Oggi, su ogni campo, sono in molti a riempirsi la bocca di questo “motto sacchiano”, ma in pochi a metterlo in pratica.
La seconda domenica di settembre, che di fatto archivia la semifinale di Davis con la Svizzera, ci ha offerto, a mo’ di assist più che pregevole l’opportunità di tornare indietro con gli anni e di far leva su quanto detto, pronto a fare il giro del mondo ma che, mai come in questo week-end, ha trovato terreno fertile nelle nostre racchette. In quelle di Simone Bolelli e Karin Knapp. Entrambi accomunati da un destino un tantino crudele. Fatto di sofferenze e, non semplici, ritorni di fiamma. Simone e Karin, in effetti, di cose ne avrebbero tante da raccontare, ma hanno preferito far parlare la loro racchetta e quella voglia innata di urlare al mondo intero, che loro ci sono, eccome se ci sono.
Da Ginevra a Taskhent. Dalla Davis, ad un Wta da 250mila dollari. Dal creare problemi al grande Federer, al vincere un torneo, il primo della carriera, cinque anni dopo la finale persa, il 17 febbraio del 2008, contro Justin Henin ad Anversa. Momenti che, altro non sono, che figli di un comun denominatore chiamato lavoro. Con il polso che fa male, la racchetta che non sta in mano, come nel caso del “Bole” o le ginocchia che non vanno giù e che non ne vogliono sapere di darti una mano nel provare a gettare oltre la rete, oltre al cuore, anche la “gialla” di turno, come nel caso della Knapp.
Simone e Karin, due belle storie italiane. Figlie di quella cultura del lavoro che, però, non può assolutamente prescindere da Umberto Rianna e dai fratelli Piccari. Uomini di cultura tennistica assai rara, almeno dalle nostre parti, prima che coach al fianco dei loro assistiti. Capaci di assumersi le responsabilità di una patata sin troppo bollente, ma di riuscirla a “pelarla” come soltanto le massaie di un tempo sapevano fare. Capaci di credere, prima di ogni cosa, nel recupero totale dei loro atleti, attraverso quel lavoro certosino, fatto giorno dopo giorno, utile a intravedere la luce del tunnel. E questa luce, nel week-end che stiamo per metterci alle spalle, è tornata a risplendere. Come quel sole che, una volta fattosi largo tra le nubi, non conosce più avversari nel riscaldare le proprie emozioni e quelle degli altri.

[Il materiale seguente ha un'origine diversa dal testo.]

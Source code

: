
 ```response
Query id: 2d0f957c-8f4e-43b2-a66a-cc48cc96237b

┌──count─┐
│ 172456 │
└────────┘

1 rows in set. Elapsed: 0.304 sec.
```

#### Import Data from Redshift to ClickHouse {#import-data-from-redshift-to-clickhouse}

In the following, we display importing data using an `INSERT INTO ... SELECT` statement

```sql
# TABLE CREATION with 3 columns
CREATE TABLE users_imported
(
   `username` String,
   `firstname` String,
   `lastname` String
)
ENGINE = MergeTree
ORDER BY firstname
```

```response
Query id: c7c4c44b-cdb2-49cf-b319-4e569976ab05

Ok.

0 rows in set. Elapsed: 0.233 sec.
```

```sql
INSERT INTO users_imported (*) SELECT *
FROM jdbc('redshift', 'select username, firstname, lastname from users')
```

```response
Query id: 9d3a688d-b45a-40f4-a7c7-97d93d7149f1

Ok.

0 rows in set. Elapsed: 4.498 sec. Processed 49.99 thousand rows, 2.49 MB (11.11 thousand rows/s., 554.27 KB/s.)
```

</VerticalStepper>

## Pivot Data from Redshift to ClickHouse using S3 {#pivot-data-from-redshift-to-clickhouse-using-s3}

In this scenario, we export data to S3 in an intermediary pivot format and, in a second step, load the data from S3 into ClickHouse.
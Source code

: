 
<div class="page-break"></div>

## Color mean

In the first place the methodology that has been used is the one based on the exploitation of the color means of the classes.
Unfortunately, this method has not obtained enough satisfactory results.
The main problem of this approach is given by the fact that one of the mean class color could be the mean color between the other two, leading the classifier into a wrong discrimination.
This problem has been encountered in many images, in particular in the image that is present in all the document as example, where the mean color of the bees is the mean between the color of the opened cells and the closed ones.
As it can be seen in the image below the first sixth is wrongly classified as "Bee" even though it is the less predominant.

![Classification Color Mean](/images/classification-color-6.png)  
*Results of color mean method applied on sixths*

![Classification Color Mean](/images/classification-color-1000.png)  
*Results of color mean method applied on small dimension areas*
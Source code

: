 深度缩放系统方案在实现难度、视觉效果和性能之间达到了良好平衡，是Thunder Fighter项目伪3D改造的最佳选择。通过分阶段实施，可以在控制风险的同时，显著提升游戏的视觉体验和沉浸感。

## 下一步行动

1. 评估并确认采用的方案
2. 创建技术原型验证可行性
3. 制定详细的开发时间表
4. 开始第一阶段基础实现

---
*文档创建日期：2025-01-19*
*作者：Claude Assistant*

Simone e Karin, protagonisti di un week-end tennistico, se non altro, da raccontare. Ricordando, a chi non ha memoria, che dalle ceneri si può risorgere, a patto che lo si voglia veramente. Perchè se è vero che il talento non è allenabile, è altrettanto vero che la cultura del lavoro può, comunque, portarti lontano e il duo Bolelli-Knapp è indirizzato, nonostante tutto, su una corsia preferenziale.